After the September 11th terrorist attacks in 2001, the US launched a war on Afghanistan and toppled the Taliban regime. A conference was called in Bonn to discuss how to rebuild the country and reconcile domestic conflict. In the same year, the United States sent security forces to shoulder the responsibility of creating a peaceful and stable environment.
In 2004, the US gave the command power to NATO in order to focus on its war on Iraq. After that, NATO-led security forces strengthened their attack on Taliban forces. However, violence continued to rise.

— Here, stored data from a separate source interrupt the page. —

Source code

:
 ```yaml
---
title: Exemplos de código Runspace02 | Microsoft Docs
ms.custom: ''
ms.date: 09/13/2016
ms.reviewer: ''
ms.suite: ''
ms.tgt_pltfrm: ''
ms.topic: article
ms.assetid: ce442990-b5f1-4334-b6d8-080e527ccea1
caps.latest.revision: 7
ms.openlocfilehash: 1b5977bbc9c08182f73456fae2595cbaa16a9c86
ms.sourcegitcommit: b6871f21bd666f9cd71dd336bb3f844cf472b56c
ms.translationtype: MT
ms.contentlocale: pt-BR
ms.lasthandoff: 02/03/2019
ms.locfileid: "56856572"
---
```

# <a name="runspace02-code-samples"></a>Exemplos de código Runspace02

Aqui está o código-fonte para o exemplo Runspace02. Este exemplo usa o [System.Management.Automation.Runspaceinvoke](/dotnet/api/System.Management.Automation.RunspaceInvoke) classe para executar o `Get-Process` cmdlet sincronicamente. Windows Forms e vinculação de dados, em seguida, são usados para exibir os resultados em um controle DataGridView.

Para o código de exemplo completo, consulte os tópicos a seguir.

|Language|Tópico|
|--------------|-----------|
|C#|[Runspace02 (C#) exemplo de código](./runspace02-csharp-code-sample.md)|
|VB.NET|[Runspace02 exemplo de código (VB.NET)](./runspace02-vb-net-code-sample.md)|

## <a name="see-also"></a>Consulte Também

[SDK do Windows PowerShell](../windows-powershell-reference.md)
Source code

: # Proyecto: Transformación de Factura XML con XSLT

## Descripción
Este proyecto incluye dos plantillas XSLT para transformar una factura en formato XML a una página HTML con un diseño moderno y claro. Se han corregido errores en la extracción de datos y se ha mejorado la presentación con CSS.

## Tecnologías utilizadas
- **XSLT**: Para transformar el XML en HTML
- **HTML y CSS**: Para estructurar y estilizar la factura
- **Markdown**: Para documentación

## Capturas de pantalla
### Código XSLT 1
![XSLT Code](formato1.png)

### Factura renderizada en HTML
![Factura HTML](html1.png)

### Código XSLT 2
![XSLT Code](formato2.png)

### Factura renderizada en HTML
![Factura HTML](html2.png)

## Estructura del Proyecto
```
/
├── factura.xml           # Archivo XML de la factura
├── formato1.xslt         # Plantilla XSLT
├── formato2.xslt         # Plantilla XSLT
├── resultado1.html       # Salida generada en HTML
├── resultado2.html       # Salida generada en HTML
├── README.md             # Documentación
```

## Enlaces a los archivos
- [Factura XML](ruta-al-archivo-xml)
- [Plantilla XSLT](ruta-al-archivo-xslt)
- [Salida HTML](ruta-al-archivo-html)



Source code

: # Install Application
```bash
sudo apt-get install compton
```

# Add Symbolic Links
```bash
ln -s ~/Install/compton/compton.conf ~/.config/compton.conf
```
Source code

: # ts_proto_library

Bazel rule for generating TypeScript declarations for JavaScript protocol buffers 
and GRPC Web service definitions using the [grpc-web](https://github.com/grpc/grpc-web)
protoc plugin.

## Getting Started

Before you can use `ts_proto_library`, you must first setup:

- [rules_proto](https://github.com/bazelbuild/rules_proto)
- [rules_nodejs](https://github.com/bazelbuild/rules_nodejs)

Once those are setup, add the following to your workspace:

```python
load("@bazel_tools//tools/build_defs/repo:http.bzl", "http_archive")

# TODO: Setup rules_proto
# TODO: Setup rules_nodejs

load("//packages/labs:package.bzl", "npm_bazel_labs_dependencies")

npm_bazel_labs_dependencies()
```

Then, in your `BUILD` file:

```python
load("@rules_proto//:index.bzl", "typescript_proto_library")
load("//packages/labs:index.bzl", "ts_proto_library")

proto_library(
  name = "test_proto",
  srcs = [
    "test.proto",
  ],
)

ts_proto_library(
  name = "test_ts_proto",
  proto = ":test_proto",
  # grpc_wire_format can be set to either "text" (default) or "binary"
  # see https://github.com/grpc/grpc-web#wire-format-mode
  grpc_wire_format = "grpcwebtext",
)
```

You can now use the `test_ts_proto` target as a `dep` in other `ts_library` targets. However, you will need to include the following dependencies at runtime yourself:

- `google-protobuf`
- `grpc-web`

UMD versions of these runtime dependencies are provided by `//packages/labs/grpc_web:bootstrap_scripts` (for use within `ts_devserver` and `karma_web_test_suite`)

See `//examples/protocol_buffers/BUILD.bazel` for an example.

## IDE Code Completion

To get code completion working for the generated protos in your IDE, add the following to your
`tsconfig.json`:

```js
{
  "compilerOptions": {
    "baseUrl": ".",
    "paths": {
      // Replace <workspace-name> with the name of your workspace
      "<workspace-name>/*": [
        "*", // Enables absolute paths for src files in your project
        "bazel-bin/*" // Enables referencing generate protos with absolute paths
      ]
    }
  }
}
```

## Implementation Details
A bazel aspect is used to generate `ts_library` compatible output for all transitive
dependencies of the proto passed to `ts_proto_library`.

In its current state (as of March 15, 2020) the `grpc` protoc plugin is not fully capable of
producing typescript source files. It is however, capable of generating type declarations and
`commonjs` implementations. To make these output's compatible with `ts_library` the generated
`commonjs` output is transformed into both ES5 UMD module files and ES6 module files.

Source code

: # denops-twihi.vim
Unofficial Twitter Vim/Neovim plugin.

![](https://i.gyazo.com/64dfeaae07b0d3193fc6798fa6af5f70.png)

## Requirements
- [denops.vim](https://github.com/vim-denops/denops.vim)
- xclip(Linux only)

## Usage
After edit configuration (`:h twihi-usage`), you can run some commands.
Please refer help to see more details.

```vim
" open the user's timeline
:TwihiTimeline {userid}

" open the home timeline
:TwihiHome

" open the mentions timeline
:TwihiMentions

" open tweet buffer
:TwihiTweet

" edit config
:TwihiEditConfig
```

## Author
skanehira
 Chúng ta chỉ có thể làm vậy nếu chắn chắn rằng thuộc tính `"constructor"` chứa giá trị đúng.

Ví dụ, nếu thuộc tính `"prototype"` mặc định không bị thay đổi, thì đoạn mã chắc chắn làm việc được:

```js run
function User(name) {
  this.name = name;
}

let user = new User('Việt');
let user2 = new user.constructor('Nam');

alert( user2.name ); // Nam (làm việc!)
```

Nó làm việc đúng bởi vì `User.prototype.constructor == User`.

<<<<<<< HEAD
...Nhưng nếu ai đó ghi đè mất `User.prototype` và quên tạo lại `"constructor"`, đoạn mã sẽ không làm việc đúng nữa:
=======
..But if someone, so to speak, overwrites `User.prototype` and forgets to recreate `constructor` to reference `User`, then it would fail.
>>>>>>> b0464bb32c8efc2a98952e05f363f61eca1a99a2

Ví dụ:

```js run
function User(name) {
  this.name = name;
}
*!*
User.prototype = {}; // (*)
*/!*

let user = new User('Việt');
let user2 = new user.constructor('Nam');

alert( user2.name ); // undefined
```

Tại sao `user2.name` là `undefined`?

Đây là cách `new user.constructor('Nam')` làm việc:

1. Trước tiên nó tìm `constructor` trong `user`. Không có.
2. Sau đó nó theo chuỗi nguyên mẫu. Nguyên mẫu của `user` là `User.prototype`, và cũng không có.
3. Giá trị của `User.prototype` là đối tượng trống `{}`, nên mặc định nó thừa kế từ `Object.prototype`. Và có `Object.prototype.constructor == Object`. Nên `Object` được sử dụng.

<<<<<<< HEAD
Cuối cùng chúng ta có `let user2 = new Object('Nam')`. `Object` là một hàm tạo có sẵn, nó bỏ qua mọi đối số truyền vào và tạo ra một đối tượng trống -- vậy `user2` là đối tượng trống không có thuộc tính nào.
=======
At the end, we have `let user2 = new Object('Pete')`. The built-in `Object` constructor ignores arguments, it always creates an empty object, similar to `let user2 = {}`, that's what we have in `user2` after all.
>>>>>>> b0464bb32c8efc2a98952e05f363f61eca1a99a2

In 2009, Barack Obama took office as US President and he began to readjust strategy on Afghanistan. At the end of the year, the US announced a retreat from Afghanistan, and plans to hand over full security responsibility to Afghan security forces by 2014.
In May this year, US troops killed Osama bin Laden, the head of Al-Qaida.
After ten years of the anti-terrorism campaign, Afghanistan has achieved progress in many areas including education and medical care. But the war, which cost more than 400 billion US dollars, has not resulted in peace and stability.